Der Workshop ist so aufgebaut, dass am ersten Vormittag Theorien zum Begriff der Authentizität in der Literatur gemeinsam erarbeitet und reflektiert werden. Der Nachmittag ist der “Textproduktion” gewidmet, bei der im anschließenden Feedback von allen an allen Texten analysiert wird, ob die beabsichtigte “Authentizität” sich auch Lesenden beziehungsweise Zuhörenden erschließt. Der zweite Vormittag ist einer Übung gewidmet, die ich bei George Tabori gelernt habe, und bei der die TeilnehmerInnen nach einer Entspannungsphase von mir in einen Phantasierahmen geführt werden, den sie selbst “ausmalen”. In vielen Fällen entsteht dadurch ein neuer, tieferer Zugang zum am Vortag bearbeiteten Thema, allerdings nicht immer. Nach einer zweiten Schreibphase richten wir unser Augenmerk auf die Veränderung im Schreibprozess.

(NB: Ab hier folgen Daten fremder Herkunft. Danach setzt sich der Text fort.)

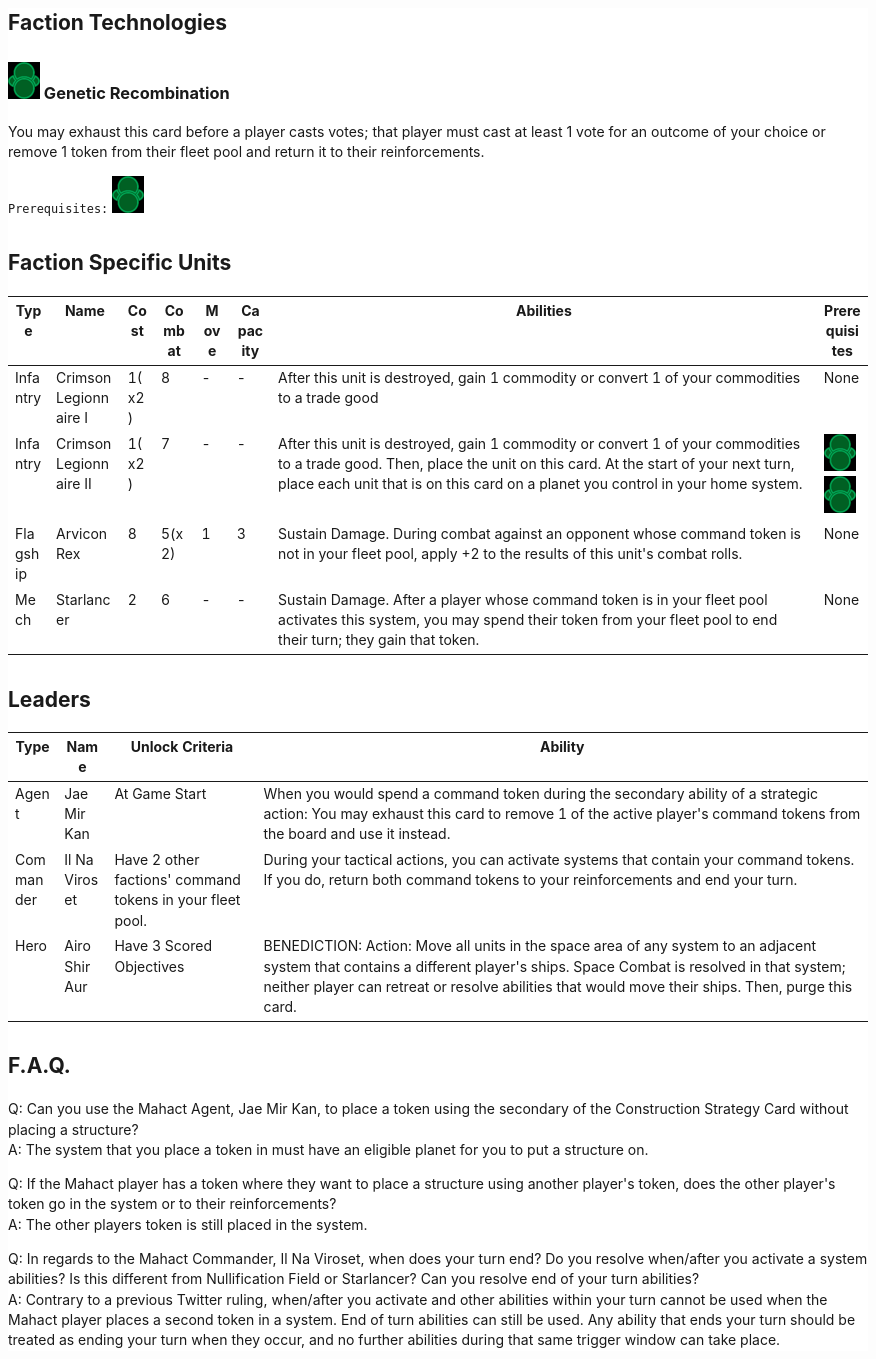 ## Faction Technologies
### ![Green Tech](../images/tech_green_small.bmp) Genetic Recombination  
You may exhaust this card before a player casts votes; that player must cast at least 1 vote for an outcome of your choice or remove 1 token from their fleet pool and return it to their reinforcements.  

`Prerequisites:` ![Green Tech](../images/tech_green_small.bmp)

## Faction Specific Units
|Type|Name|Cost|Combat|Move|Capacity|Abilities|Prerequisites|
|-|-|-|-|-|-|-|-|
|Infantry|Crimson Legionnaire I |1(x2)|8|-|-|After this unit is destroyed, gain 1 commodity or convert 1 of your commodities to a trade good|None|
|Infantry|Crimson Legionnaire II|1(x2)|7|-|-|After this unit is destroyed, gain 1 commodity or convert 1 of your commodities to a trade good. Then, place the unit on this card. At the start of your next turn, place each unit that is on this card on a planet you control in your home system.|![Green Tech](../images/tech_green_small.bmp)![Green Tech](../images/tech_green_small.bmp)|
|Flagship|Arvicon Rex|8|5(x2)|1|3|Sustain Damage. During combat against an opponent whose command token is not in your fleet pool, apply +2 to the results of this unit's combat rolls.|None|
|Mech|Starlancer|2|6|-|-|Sustain Damage. After a player whose command token is in your fleet pool activates this system, you may spend their token from your fleet pool to end their turn; they gain that token.|None|

## Leaders

|Type|Name|Unlock Criteria|Ability|
|-|-|-|-|
|Agent|Jae Mir Kan|At Game Start|When you would spend a command token during the secondary ability of a strategic action: You may exhaust this card to remove 1 of the active player's command tokens from the board and use it instead.|
|Commander|Il Na Viroset|Have 2 other factions' command tokens in your fleet pool.|During your tactical actions, you can activate systems that contain your command tokens. If you do, return both command tokens to your reinforcements and end your turn. |
|Hero|Airo Shir Aur|Have 3 Scored Objectives|BENEDICTION: Action: Move all units in the space area of any system to an adjacent system that contains a different player's ships. Space Combat is resolved in that system; neither player can retreat or resolve abilities that would move their ships. Then, purge this card.|

## F.A.Q.
Q: Can you use the Mahact Agent, Jae Mir Kan, to place a token using the secondary of the Construction Strategy Card without placing a structure?  
A: The system that you place a token in must have an eligible planet for you to put a structure on.

Q: If the Mahact player has a token where they want to place a structure using another player's token, does the other player's token go in the system or to their reinforcements?  
A: The other players token is still placed in the system.


Q: In regards to the Mahact Commander, Il Na Viroset, when does your turn end? Do you resolve when/after you activate a system abilities? Is this different from Nullification Field or Starlancer? Can you resolve end of your turn abilities?  
A: Contrary to a previous Twitter ruling, when/after you activate and other abilities within your turn cannot be used when the Mahact player places a second token in a system. End of turn abilities can still be used. Any ability that ends your turn should be treated as ending your turn when they occur, and no further abilities during that same trigger window can take place.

BÖS: Woran kann man selbst erkennen, ob eigene Texte authentisch sind?
Christa Nebenführ: Hier darf ich eine Liedzeile der deutschen Pop-Band „Die Ärzte“ zitieren:
„Jetzt weiß ich nicht, was ich denken soll,
Ist es wirklich Liebe oder find’ ich dich nur toll?“
Man kann „Authentizität“ nicht erkennen wie einen Gegenstand. Man kann sie nur zuschreiben. Mit ein wenig Vermessenheit den eigenen Texten, mit etwas mehr Demut anderen.
BÖS: Welche/n Schriftsteller/in findest du persönlich authentisch?
Christa Nebenführ: In willkürlicher Reihenfolge: Clemens Setz, Joseph Winkler, Jean Genet, Edo Popovic, Sylvia Plath, Juri Hudolin, Ivana Sajko, Guy de Maupassant, Stendhal, Ingeborg Bachmann, Henri Marivaux, Heinrich Heine, Friedrich Schiller, Chris Kraus, JJ Bola, Margit Schreiner, Anna Mitgutsch und sehr viele andere. Allerdings bedeutet das nicht, dass ich jedes ihrer Werke als authentisch empfinde, aber mindestens eines.
Authentizität ist kein Klassifizierungsmerkmal. Anfang der 1980er Jahre begründete Eva Heller mit ihrem in sich stimmigen und damit authentischen Roman “Beim nächsten Mann wird alles anders” das Genre der “Chicklit”. Zahlreiche Apologetinnen wie beispielsweise Hera Lind kupferten die Struktur ab und verdienten mit kitschiger Massenware ziemlich viel Geld, andere wie Maria Lewycka ließen sich inspirieren und schufen neue, authentische Werke, die das Genre erweiterten.
Der Workshop führt nicht in drei oder mehr Schritten zu einer authentischen Schreibweise, sondern bietet die Möglichkeit, sich einer Eigenschaft anzunähern, der künstlerisches Potential zugeschrieben wird.